Machine Vision Lighting for Semiconductor Inspections

Incredibly small manufacturing defects can cause semiconductors to operate outside the tolerances required. Conversely, modest improvement in process precision can cause a performance boost.

Today’s sophisticated machine vision systems are used in proactive ways to improve semiconductor manufacturing. It is no longer enough to inspect the final product – now, machine vision can monitor the entire process.

Wafer Bumping Ignites New Interest in Semiconductor Inspection

With new wafer bumping technology, it is more important to optimize the efficiency of semiconductor manufacture. Wafer bumping replaces wire bonding to produce greater numbers of semiconductors more precisely. The inspection process uses high magnification optics to detect changes in the status of individual wafer bumps.

Sophisticated Inspection Systems Tackle Production Challenges

Aceris 3D is one system designed to handle this high-intensity application.

A single Aceris 3D inspection head incorporates three independent light sources, two high-res cameras, and a structured light source. Using laser triangulation, it can capture surface geography information quickly with minimal speed reductions.

This architecture easily overcomes limitations of traditional 3D cameras, which must stop to acquire quality images.

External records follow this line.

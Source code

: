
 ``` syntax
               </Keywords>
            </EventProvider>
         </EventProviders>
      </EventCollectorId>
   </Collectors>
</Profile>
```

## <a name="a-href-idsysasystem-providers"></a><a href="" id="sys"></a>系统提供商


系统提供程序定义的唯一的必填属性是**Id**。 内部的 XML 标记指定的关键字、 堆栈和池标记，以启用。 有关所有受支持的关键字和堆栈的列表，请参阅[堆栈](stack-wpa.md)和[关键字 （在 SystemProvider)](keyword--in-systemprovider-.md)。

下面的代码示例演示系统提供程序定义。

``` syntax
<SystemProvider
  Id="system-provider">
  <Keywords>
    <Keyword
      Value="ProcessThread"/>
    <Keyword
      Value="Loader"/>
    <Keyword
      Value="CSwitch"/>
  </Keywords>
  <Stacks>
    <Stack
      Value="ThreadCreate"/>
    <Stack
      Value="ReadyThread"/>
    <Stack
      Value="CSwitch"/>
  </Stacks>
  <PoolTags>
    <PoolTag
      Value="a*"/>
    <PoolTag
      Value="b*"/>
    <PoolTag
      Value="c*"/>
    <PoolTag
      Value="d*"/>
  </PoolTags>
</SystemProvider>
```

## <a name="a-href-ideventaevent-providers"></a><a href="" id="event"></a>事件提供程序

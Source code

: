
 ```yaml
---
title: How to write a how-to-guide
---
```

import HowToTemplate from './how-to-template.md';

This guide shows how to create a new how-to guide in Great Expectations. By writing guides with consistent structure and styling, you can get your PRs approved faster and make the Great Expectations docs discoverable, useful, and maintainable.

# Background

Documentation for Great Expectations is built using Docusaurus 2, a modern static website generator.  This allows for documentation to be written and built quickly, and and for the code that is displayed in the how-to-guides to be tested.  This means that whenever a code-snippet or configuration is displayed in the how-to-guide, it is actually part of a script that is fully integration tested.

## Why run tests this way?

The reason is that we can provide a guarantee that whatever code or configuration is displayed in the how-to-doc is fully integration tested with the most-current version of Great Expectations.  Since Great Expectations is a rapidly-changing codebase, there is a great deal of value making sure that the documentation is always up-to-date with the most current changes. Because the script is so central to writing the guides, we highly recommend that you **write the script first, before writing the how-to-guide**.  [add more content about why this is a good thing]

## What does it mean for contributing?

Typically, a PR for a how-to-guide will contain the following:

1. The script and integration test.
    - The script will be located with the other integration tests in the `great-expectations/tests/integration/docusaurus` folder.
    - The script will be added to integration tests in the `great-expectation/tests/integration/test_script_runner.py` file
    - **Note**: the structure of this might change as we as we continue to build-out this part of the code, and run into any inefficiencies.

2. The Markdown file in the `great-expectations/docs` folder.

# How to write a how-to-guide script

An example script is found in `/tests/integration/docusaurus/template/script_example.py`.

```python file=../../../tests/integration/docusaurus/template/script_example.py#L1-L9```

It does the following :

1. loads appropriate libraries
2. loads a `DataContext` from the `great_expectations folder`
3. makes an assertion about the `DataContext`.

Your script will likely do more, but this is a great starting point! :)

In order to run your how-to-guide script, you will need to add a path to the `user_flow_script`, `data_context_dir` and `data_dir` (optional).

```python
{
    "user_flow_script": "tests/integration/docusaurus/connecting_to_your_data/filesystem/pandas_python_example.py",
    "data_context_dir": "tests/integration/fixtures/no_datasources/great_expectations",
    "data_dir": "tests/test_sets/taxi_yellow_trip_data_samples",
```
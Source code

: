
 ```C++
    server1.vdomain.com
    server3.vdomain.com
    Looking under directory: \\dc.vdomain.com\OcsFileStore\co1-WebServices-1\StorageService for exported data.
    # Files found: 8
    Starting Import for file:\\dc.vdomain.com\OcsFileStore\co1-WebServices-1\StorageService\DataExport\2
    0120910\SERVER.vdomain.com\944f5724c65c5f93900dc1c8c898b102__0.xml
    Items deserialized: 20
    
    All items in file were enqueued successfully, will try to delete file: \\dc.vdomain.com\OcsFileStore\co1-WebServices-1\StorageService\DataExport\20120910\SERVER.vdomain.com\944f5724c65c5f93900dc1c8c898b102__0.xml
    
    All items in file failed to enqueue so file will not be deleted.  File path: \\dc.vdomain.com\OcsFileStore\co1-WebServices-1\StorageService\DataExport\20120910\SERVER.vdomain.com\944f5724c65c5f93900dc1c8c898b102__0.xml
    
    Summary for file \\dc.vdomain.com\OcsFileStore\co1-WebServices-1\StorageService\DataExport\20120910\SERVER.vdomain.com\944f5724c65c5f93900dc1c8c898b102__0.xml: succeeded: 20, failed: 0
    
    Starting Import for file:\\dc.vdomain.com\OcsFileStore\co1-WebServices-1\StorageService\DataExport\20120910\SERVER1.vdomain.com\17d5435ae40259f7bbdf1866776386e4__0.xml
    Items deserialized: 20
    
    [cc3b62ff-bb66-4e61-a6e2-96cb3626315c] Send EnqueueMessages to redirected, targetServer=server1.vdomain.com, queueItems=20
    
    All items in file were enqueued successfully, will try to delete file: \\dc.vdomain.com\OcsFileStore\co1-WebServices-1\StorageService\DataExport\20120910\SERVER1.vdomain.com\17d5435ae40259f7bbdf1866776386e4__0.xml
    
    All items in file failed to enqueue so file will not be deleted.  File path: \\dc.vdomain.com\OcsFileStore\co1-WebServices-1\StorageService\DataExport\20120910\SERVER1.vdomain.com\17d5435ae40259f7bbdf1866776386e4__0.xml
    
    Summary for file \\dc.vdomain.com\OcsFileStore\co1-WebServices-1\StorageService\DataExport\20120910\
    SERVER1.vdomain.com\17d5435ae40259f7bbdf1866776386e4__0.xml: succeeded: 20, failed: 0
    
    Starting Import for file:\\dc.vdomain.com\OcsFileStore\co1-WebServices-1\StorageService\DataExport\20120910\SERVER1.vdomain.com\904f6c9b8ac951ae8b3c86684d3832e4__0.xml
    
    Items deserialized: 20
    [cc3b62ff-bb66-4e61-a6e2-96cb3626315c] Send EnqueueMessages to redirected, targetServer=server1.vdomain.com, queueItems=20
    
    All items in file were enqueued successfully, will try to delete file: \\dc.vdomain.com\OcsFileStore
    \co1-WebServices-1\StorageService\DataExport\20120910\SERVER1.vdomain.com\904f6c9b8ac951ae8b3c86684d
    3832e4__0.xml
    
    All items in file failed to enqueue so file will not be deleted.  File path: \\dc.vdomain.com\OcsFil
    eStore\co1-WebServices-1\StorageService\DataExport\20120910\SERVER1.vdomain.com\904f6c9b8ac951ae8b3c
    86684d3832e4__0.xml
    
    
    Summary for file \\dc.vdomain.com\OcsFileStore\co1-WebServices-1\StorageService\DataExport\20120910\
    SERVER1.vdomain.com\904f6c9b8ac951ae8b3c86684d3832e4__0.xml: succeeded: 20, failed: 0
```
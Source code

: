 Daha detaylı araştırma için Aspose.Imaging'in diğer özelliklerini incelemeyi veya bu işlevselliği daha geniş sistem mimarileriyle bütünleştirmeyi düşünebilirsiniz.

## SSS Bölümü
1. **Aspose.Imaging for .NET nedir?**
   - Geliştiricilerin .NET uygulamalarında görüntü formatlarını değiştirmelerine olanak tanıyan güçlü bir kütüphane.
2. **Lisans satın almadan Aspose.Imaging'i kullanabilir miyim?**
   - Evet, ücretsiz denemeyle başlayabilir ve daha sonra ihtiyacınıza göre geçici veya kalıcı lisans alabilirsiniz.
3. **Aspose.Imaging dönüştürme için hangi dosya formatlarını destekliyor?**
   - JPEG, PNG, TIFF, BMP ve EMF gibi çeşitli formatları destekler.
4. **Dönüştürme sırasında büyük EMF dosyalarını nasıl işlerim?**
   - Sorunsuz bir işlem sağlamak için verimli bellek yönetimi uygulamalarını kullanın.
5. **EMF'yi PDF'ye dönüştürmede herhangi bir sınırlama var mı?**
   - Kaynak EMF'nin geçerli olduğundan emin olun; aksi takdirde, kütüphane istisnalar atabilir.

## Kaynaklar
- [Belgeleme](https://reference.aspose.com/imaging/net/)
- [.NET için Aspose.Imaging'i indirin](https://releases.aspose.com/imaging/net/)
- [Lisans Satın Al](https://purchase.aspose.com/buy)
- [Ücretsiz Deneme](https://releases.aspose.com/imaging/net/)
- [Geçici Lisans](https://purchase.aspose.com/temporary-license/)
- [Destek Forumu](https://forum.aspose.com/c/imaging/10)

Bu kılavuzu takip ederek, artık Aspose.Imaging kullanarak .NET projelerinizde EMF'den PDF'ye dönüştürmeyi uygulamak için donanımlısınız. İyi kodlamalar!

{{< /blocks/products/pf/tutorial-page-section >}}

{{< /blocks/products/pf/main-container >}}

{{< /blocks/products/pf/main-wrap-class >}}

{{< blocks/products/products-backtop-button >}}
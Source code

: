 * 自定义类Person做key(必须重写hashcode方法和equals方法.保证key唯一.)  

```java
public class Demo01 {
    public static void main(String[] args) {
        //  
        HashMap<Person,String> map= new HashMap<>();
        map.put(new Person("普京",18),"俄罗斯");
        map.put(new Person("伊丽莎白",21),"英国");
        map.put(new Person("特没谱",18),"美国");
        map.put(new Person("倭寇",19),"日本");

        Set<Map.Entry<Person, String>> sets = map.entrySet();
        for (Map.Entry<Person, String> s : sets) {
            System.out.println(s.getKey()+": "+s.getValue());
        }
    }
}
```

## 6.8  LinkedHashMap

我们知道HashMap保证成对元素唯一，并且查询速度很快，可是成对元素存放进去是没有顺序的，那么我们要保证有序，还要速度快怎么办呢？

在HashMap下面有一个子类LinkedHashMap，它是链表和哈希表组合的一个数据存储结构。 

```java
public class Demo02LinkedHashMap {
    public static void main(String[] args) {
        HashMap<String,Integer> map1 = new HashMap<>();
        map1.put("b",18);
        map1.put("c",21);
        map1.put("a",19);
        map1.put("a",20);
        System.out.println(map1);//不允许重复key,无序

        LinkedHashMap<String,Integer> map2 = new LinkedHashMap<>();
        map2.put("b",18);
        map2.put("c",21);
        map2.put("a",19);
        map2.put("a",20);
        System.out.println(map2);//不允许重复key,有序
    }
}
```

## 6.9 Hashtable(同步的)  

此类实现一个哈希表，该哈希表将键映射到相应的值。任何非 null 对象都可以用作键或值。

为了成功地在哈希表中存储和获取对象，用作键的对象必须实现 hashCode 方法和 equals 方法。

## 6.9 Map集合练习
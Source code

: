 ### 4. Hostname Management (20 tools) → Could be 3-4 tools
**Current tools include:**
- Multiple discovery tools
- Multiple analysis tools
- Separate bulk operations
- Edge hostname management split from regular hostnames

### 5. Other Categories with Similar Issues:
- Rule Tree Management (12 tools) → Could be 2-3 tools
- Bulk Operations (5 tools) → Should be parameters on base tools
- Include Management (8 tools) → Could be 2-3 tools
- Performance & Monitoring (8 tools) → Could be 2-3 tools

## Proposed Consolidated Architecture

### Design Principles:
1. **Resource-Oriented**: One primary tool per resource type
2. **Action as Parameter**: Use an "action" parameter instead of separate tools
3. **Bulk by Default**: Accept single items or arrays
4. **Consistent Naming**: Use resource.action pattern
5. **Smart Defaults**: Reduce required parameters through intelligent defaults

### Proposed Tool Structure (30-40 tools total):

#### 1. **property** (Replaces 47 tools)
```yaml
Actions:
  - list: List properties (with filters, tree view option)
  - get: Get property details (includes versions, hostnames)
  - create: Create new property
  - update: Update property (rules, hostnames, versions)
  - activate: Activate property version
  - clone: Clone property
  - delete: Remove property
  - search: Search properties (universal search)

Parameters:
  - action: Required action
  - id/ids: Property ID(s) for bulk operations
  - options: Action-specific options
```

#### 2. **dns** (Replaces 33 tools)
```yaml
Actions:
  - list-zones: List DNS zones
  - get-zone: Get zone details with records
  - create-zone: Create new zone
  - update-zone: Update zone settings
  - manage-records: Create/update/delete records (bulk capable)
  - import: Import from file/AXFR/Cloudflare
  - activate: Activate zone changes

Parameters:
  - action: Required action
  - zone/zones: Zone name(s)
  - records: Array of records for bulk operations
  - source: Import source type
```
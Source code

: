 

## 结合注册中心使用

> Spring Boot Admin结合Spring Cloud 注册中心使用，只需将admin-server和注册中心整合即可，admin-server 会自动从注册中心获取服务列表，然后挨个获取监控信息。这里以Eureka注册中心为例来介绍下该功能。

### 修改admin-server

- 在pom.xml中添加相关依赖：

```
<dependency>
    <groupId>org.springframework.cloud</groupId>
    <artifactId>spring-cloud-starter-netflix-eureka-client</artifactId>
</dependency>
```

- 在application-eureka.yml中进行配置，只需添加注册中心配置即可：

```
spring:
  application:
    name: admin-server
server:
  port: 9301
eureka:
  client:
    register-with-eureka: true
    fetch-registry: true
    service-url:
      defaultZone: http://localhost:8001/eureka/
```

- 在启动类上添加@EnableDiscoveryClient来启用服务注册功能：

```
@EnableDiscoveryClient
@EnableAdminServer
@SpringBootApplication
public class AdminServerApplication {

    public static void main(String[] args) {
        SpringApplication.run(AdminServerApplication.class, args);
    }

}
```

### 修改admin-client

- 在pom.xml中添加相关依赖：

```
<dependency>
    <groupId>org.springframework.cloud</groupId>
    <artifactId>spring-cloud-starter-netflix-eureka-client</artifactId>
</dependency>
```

It also has the advantage of being functional in darkfield, brightfield, and side mode, making it especially good at detecting bump characteristics.

Effective lighting is a central element.

Mirrors, beamsplitters, and filters are used to separate the laser light from the visible light required in 2D imaging. In this way, both lighting modules can use the same optical axis and view through the ringlight. Reflected light is captured by a CMOS imager as the laser source is projected over the wafer at a 45-degree angle.

Systems like the Aceris 3D show that precision manufacturing will continue to evolve hand-in-hand with machine vision. The more powerful inspection systems become, the easier it will be to capture peak performance from both traditional and new technologies.